* **Work task**: If a line in the entries contains the string "イベントが発生します", include that line in your answer.

* * *

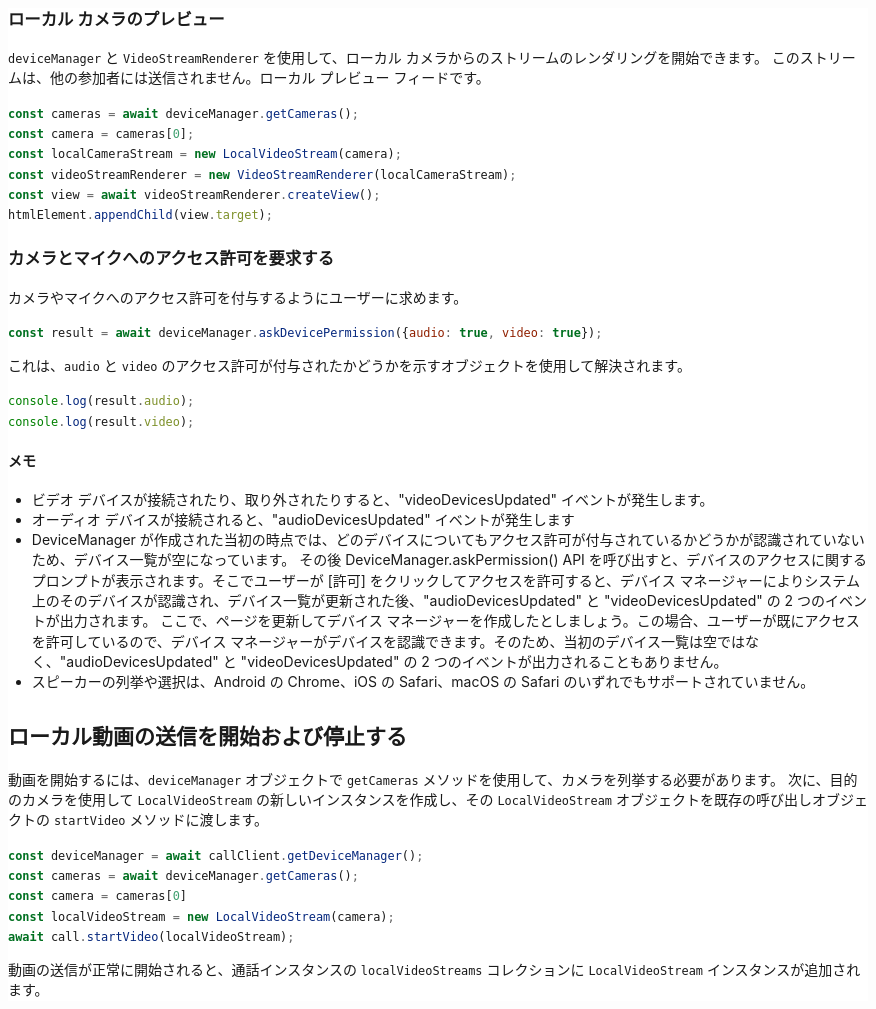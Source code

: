 ### <a name="local-camera-preview"></a>ローカル カメラのプレビュー

`deviceManager` と `VideoStreamRenderer` を使用して、ローカル カメラからのストリームのレンダリングを開始できます。 このストリームは、他の参加者には送信されません。ローカル プレビュー フィードです。

```js
const cameras = await deviceManager.getCameras();
const camera = cameras[0];
const localCameraStream = new LocalVideoStream(camera);
const videoStreamRenderer = new VideoStreamRenderer(localCameraStream);
const view = await videoStreamRenderer.createView();
htmlElement.appendChild(view.target);
```

### <a name="request-permission-to-camera-and-microphone"></a>カメラとマイクへのアクセス許可を要求する

カメラやマイクへのアクセス許可を付与するようにユーザーに求めます。

```js
const result = await deviceManager.askDevicePermission({audio: true, video: true});
```

これは、`audio` と `video` のアクセス許可が付与されたかどうかを示すオブジェクトを使用して解決されます。

```js
console.log(result.audio);
console.log(result.video);
```
#### <a name="notes"></a>メモ
- ビデオ デバイスが接続されたり、取り外されたりすると、"videoDevicesUpdated" イベントが発生します。
- オーディオ デバイスが接続されると、"audioDevicesUpdated" イベントが発生します
- DeviceManager が作成された当初の時点では、どのデバイスについてもアクセス許可が付与されているかどうかが認識されていないため、デバイス一覧が空になっています。 その後 DeviceManager.askPermission() API を呼び出すと、デバイスのアクセスに関するプロンプトが表示されます。そこでユーザーが [許可] をクリックしてアクセスを許可すると、デバイス マネージャーによりシステム上のそのデバイスが認識され、デバイス一覧が更新された後、"audioDevicesUpdated" と "videoDevicesUpdated" の 2 つのイベントが出力されます。 ここで、ページを更新してデバイス マネージャーを作成したとしましょう。この場合、ユーザーが既にアクセスを許可しているので、デバイス マネージャーがデバイスを認識できます。そのため、当初のデバイス一覧は空ではなく、"audioDevicesUpdated" と "videoDevicesUpdated" の 2 つのイベントが出力されることもありません。
- スピーカーの列挙や選択は、Android の Chrome、iOS の Safari、macOS の Safari のいずれでもサポートされていません。

## <a name="start-and-stop-sending-local-video"></a>ローカル動画の送信を開始および停止する

動画を開始するには、`deviceManager` オブジェクトで `getCameras` メソッドを使用して、カメラを列挙する必要があります。 次に、目的のカメラを使用して `LocalVideoStream` の新しいインスタンスを作成し、その `LocalVideoStream` オブジェクトを既存の呼び出しオブジェクトの `startVideo` メソッドに渡します。

```js
const deviceManager = await callClient.getDeviceManager();
const cameras = await deviceManager.getCameras();
const camera = cameras[0]
const localVideoStream = new LocalVideoStream(camera);
await call.startVideo(localVideoStream);
```

動画の送信が正常に開始されると、通話インスタンスの `localVideoStreams` コレクションに `LocalVideoStream` インスタンスが追加されます。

* * *

* **Answer**:
- ビデオ デバイスが接続されたり、取り外されたりすると、"videoDevicesUpdated" イベントが発生します。
- オーディオ デバイスが接続されると、"audioDevicesUpdated" イベントが発生します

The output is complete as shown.